Add `webdriver-manager` for managing chrome drivers #161

kinshukdua · 2021-10-06T09:32:22Z

Fixes #139
The library webdriver-manager is used to automatically download the correct version of ChromeDriver in case no path is passed in the environment variable.
The library will also automatically upgrade the drivers in case Chrome is updated. To maintain backwards compatibility or to use a specific version of the drivers, the user can always override it by setting the environment variable.

bidoubiwa

I'm wondering if we should force the download of the ChromeDriver to the user. @sanders41 do you have any opinion on the subject?

Pipfile

sanders41 · 2021-10-06T14:14:03Z

I'm wondering if we should force the download of the ChromeDriver to the user. @sanders41 do you have any opinion on the subject?

There are couple concerns I would have. What happens if a user already has chromedriver installed, but doesn't pass a path? In that case CHROMEDRIVER_PATH is going to be None, so webdriver-manager is going to install chromedriver. What happens in this case? Does this cause a conflict with the two version? I suspect Linux package managers, Homebrew, Chocolatey on Windows, etc aren't going to like this.

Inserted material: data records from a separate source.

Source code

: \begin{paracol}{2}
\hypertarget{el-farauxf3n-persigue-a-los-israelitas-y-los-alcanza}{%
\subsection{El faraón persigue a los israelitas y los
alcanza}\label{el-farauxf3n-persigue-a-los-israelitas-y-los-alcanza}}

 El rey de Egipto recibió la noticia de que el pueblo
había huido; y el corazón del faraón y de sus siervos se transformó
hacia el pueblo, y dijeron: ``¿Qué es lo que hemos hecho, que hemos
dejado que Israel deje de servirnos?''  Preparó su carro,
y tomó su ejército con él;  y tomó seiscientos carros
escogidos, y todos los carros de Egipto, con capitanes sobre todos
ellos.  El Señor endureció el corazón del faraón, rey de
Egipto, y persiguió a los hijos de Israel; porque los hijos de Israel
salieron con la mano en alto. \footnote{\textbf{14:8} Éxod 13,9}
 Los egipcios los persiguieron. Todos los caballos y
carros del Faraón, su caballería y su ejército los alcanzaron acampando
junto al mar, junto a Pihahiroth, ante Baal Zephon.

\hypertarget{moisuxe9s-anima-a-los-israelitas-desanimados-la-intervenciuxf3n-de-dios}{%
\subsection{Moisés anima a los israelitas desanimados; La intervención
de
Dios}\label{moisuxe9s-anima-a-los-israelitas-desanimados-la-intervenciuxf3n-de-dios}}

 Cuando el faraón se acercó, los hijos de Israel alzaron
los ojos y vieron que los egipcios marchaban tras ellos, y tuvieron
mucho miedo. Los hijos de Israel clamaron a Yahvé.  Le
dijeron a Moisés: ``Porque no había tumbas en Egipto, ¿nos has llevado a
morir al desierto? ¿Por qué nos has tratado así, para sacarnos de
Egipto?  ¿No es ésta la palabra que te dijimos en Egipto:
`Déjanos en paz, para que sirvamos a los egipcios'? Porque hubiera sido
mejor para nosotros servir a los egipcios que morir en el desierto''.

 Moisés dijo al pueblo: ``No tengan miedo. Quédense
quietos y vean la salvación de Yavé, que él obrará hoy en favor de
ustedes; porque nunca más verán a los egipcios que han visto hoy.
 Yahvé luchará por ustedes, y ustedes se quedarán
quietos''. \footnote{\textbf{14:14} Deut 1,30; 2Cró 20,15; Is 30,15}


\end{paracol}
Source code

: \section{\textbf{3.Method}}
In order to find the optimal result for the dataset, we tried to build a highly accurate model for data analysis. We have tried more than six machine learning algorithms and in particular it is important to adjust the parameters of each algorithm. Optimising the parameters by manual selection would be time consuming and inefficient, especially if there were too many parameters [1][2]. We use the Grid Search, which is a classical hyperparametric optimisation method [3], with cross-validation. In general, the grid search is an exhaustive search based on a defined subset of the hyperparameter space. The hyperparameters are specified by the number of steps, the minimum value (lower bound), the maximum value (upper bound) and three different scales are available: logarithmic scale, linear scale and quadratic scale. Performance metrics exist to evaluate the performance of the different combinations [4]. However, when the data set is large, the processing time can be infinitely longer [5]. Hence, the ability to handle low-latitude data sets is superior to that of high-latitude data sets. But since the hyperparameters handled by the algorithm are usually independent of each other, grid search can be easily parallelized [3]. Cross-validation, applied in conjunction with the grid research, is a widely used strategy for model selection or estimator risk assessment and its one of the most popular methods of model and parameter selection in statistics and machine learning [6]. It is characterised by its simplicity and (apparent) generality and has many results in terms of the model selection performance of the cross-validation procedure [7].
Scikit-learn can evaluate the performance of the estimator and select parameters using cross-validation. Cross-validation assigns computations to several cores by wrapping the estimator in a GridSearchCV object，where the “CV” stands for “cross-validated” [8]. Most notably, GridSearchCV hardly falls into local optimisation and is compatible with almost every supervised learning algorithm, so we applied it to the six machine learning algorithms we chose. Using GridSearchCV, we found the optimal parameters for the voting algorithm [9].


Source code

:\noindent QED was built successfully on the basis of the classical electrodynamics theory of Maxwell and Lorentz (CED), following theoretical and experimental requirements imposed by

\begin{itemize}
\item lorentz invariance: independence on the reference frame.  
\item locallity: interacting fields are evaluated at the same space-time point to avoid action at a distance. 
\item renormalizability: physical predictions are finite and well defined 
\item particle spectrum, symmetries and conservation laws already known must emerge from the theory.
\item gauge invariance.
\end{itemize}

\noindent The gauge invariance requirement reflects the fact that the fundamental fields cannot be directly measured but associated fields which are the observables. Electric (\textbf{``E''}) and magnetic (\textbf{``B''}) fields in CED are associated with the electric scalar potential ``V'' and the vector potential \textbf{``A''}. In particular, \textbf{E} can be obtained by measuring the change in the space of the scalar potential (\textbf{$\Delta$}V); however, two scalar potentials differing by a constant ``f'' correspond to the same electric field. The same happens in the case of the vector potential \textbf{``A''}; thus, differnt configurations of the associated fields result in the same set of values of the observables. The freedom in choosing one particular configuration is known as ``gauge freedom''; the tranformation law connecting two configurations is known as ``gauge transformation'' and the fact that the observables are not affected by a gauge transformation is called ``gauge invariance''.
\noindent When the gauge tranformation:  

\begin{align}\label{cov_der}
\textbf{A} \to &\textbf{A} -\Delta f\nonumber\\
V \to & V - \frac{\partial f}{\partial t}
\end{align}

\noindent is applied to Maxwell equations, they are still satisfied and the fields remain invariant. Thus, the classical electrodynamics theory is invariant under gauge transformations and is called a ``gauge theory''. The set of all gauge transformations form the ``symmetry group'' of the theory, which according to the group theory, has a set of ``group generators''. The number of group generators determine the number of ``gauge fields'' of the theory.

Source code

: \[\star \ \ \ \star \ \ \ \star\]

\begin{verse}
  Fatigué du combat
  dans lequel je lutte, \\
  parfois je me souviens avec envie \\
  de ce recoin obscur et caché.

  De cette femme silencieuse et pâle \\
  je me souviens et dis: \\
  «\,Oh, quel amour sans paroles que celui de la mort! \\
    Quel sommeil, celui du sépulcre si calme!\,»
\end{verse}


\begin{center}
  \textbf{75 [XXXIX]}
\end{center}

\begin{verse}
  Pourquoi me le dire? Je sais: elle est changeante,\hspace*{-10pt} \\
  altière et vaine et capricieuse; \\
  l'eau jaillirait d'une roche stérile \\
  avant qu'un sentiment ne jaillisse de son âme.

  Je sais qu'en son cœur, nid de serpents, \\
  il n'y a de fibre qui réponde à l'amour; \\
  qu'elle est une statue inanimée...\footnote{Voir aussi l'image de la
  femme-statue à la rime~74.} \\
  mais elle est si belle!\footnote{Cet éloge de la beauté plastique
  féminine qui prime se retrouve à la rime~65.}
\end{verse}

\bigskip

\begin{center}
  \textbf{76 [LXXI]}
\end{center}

The second concern is at many companies, software like chromedriver has to be approved and installed from an approved list. In those cases the docs-scraper would be blocked from installing chromedriver and therefore fail making it unusable. In my dealings with this situation it would be easier to get chromedriver added to an approved list separately. Getting it approved because a Python package wants to install a binary could be seen as a security risk and be more likely to get denied.

bidoubiwa · 2021-10-06T14:45:23Z

Thanks a lot @sanders41. I 100% agree.

So what I suggest is:
If we cannot find the chromedriver of the user

We output to the user that we could not find their chromedriver. That it may be because the path is incorrect or because they do not have chromedriver
We open a prompt asking them if they want to download the chromedriver Y/n
In case of yes, we download it. It can always be blocked by the approved list. In which case we simply throw an error stating we could not download the driver
In case of no, we can shut down the script after telling him to re-run it with the correct path or remove the render_js option

What do you think?

kinshukdua · 2021-10-06T14:47:03Z

@sanders41 If a user already has chromedriver it doesn't cause a conflict since chromedriver is distributed as a portable binary so it doesn't need to be installed. You just have to download the required binary from the source, save it and pass the path to the python program. This is what the library automates. I'm not sure if a python package downloading a binary would be blocked or not in production environments but installation shouldn't be an issue.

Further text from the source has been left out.